Exercise brief — Return the full listing, so that each line matches the original exactly.
- Opening Delimiter -
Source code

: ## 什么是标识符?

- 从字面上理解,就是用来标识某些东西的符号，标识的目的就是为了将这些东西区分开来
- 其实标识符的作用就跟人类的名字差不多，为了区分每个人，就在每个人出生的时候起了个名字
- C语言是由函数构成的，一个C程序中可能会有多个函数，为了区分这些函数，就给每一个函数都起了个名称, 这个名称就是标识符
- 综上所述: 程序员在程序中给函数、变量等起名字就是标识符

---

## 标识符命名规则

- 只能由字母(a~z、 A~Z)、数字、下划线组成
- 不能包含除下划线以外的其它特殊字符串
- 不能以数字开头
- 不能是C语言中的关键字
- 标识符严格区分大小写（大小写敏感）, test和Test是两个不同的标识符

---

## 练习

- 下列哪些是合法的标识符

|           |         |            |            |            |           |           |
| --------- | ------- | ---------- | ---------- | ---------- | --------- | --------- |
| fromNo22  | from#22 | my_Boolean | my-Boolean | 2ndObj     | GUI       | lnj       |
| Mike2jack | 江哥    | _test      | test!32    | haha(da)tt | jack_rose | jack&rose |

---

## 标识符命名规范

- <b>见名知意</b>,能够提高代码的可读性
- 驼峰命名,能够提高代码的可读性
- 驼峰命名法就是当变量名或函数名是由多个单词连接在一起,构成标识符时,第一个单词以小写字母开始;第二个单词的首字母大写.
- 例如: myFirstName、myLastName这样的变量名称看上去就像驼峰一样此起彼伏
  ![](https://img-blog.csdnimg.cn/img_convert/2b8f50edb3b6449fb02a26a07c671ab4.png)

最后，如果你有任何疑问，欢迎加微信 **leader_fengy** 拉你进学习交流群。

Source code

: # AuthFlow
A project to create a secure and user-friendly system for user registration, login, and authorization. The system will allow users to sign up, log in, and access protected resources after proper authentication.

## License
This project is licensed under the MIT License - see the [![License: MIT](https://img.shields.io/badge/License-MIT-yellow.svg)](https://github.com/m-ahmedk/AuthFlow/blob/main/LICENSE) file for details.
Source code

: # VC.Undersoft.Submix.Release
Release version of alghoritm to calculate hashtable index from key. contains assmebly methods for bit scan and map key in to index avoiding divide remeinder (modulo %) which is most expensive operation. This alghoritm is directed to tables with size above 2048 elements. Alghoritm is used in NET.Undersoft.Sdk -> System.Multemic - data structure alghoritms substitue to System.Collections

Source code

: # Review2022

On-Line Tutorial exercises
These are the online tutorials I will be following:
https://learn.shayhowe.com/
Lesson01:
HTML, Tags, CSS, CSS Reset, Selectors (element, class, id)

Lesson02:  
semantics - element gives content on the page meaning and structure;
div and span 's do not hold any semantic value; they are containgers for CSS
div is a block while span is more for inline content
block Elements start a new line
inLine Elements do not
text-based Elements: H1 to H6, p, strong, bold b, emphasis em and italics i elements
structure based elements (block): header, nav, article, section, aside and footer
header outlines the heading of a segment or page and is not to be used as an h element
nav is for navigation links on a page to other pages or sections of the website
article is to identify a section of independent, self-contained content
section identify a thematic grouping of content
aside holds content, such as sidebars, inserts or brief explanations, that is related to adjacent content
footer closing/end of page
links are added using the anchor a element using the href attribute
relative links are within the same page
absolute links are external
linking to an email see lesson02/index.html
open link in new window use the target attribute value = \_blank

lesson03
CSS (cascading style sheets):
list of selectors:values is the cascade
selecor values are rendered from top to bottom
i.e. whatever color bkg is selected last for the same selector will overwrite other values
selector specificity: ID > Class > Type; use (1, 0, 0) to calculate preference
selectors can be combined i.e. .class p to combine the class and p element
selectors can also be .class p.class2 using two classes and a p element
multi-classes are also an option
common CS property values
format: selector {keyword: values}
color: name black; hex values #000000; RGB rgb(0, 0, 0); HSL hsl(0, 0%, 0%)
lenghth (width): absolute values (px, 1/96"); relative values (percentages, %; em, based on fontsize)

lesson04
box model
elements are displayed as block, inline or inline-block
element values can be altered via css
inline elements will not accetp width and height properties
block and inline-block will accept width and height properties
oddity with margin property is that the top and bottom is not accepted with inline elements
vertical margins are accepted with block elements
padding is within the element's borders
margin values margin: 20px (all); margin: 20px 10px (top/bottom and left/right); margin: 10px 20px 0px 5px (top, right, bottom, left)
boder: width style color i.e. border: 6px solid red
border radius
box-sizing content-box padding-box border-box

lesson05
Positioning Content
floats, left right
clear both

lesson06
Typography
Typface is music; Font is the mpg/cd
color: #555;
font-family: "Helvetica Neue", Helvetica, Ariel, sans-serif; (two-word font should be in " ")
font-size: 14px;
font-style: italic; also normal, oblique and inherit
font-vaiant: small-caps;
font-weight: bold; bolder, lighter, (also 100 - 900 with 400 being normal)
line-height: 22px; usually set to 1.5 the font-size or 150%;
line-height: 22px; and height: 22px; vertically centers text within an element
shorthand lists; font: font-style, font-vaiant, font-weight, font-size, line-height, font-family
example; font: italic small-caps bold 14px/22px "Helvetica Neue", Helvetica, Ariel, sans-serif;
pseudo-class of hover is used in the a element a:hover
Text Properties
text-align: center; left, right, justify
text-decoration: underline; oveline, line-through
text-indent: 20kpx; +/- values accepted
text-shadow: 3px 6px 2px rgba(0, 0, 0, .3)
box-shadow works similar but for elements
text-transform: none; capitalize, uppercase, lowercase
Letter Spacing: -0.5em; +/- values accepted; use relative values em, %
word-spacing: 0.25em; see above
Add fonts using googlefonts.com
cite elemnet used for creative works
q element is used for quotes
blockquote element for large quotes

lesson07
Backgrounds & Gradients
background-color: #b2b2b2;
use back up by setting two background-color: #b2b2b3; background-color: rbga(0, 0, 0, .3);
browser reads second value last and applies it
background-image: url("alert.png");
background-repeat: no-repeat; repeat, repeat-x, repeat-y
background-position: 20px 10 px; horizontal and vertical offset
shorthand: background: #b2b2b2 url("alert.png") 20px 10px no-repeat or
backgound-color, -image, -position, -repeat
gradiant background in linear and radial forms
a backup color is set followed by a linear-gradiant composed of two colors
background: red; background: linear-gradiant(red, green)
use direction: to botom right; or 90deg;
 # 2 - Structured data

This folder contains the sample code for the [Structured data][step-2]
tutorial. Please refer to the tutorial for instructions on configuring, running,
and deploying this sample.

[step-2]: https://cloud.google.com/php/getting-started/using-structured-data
- Closing Delimiter -
Expected output —
Source code

: ## 什么是标识符?

- 从字面上理解,就是用来标识某些东西的符号，标识的目的就是为了将这些东西区分开来
- 其实标识符的作用就跟人类的名字差不多，为了区分每个人，就在每个人出生的时候起了个名字
- C语言是由函数构成的，一个C程序中可能会有多个函数，为了区分这些函数，就给每一个函数都起了个名称, 这个名称就是标识符
- 综上所述: 程序员在程序中给函数、变量等起名字就是标识符

---

## 标识符命名规则

- 只能由字母(a~z、 A~Z)、数字、下划线组成
- 不能包含除下划线以外的其它特殊字符串
- 不能以数字开头
- 不能是C语言中的关键字
- 标识符严格区分大小写（大小写敏感）, test和Test是两个不同的标识符

---

## 练习

- 下列哪些是合法的标识符

|           |         |            |            |            |           |           |
| --------- | ------- | ---------- | ---------- | ---------- | --------- | --------- |
| fromNo22  | from#22 | my_Boolean | my-Boolean | 2ndObj     | GUI       | lnj       |
| Mike2jack | 江哥    | _test      | test!32    | haha(da)tt | jack_rose | jack&rose |

---

## 标识符命名规范

- <b>见名知意</b>,能够提高代码的可读性
- 驼峰命名,能够提高代码的可读性
- 驼峰命名法就是当变量名或函数名是由多个单词连接在一起,构成标识符时,第一个单词以小写字母开始;第二个单词的首字母大写.
- 例如: myFirstName、myLastName这样的变量名称看上去就像驼峰一样此起彼伏
  ![](https://img-blog.csdnimg.cn/img_convert/2b8f50edb3b6449fb02a26a07c671ab4.png)

最后，如果你有任何疑问，欢迎加微信 **leader_fengy** 拉你进学习交流群。

Source code

: # AuthFlow
A project to create a secure and user-friendly system for user registration, login, and authorization. The system will allow users to sign up, log in, and access protected resources after proper authentication.

## License
This project is licensed under the MIT License - see the [![License: MIT](https://img.shields.io/badge/License-MIT-yellow.svg)](https://github.com/m-ahmedk/AuthFlow/blob/main/LICENSE) file for details.
Source code

: # VC.Undersoft.Submix.Release
Release version of alghoritm to calculate hashtable index from key. contains assmebly methods for bit scan and map key in to index avoiding divide remeinder (modulo %) which is most expensive operation. This alghoritm is directed to tables with size above 2048 elements. Alghoritm is used in NET.Undersoft.Sdk -> System.Multemic - data structure alghoritms substitue to System.Collections

Source code

: # Review2022

On-Line Tutorial exercises
These are the online tutorials I will be following:
https://learn.shayhowe.com/
Lesson01:
HTML, Tags, CSS, CSS Reset, Selectors (element, class, id)

Lesson02:  
semantics - element gives content on the page meaning and structure;
div and span 's do not hold any semantic value; they are containgers for CSS
div is a block while span is more for inline content
block Elements start a new line
inLine Elements do not
text-based Elements: H1 to H6, p, strong, bold b, emphasis em and italics i elements
structure based elements (block): header, nav, article, section, aside and footer
header outlines the heading of a segment or page and is not to be used as an h element
nav is for navigation links on a page to other pages or sections of the website
article is to identify a section of independent, self-contained content
section identify a thematic grouping of content
aside holds content, such as sidebars, inserts or brief explanations, that is related to adjacent content
footer closing/end of page
links are added using the anchor a element using the href attribute
relative links are within the same page
absolute links are external
linking to an email see lesson02/index.html
open link in new window use the target attribute value = \_blank

lesson03
CSS (cascading style sheets):
list of selectors:values is the cascade
selecor values are rendered from top to bottom
i.e. whatever color bkg is selected last for the same selector will overwrite other values
selector specificity: ID > Class > Type; use (1, 0, 0) to calculate preference
selectors can be combined i.e. .class p to combine the class and p element
selectors can also be .class p.class2 using two classes and a p element
multi-classes are also an option
common CS property values
format: selector {keyword: values}
color: name black; hex values #000000; RGB rgb(0, 0, 0); HSL hsl(0, 0%, 0%)
lenghth (width): absolute values (px, 1/96"); relative values (percentages, %; em, based on fontsize)

lesson04
box model
elements are displayed as block, inline or inline-block
element values can be altered via css
inline elements will not accetp width and height properties
block and inline-block will accept width and height properties
oddity with margin property is that the top and bottom is not accepted with inline elements
vertical margins are accepted with block elements
padding is within the element's borders
margin values margin: 20px (all); margin: 20px 10px (top/bottom and left/right); margin: 10px 20px 0px 5px (top, right, bottom, left)
boder: width style color i.e. border: 6px solid red
border radius
box-sizing content-box padding-box border-box

lesson05
Positioning Content
floats, left right
clear both

lesson06
Typography
Typface is music; Font is the mpg/cd
color: #555;
font-family: "Helvetica Neue", Helvetica, Ariel, sans-serif; (two-word font should be in " ")
font-size: 14px;
font-style: italic; also normal, oblique and inherit
font-vaiant: small-caps;
font-weight: bold; bolder, lighter, (also 100 - 900 with 400 being normal)
line-height: 22px; usually set to 1.5 the font-size or 150%;
line-height: 22px; and height: 22px; vertically centers text within an element
shorthand lists; font: font-style, font-vaiant, font-weight, font-size, line-height, font-family
example; font: italic small-caps bold 14px/22px "Helvetica Neue", Helvetica, Ariel, sans-serif;
pseudo-class of hover is used in the a element a:hover
Text Properties
text-align: center; left, right, justify
text-decoration: underline; oveline, line-through
text-indent: 20kpx; +/- values accepted
text-shadow: 3px 6px 2px rgba(0, 0, 0, .3)
box-shadow works similar but for elements
text-transform: none; capitalize, uppercase, lowercase
Letter Spacing: -0.5em; +/- values accepted; use relative values em, %
word-spacing: 0.25em; see above
Add fonts using googlefonts.com
cite elemnet used for creative works
q element is used for quotes
blockquote element for large quotes

lesson07
Backgrounds & Gradients
background-color: #b2b2b2;
use back up by setting two background-color: #b2b2b3; background-color: rbga(0, 0, 0, .3);
browser reads second value last and applies it
background-image: url("alert.png");
background-repeat: no-repeat; repeat, repeat-x, repeat-y
background-position: 20px 10 px; horizontal and vertical offset
shorthand: background: #b2b2b2 url("alert.png") 20px 10px no-repeat or
backgound-color, -image, -position, -repeat
gradiant background in linear and radial forms
a backup color is set followed by a linear-gradiant composed of two colors
background: red; background: linear-gradiant(red, green)
use direction: to botom right; or 90deg;
 # 2 - Structured data

This folder contains the sample code for the [Structured data][step-2]
tutorial. Please refer to the tutorial for instructions on configuring, running,
and deploying this sample.

[step-2]: https://cloud.google.com/php/getting-started/using-structured-data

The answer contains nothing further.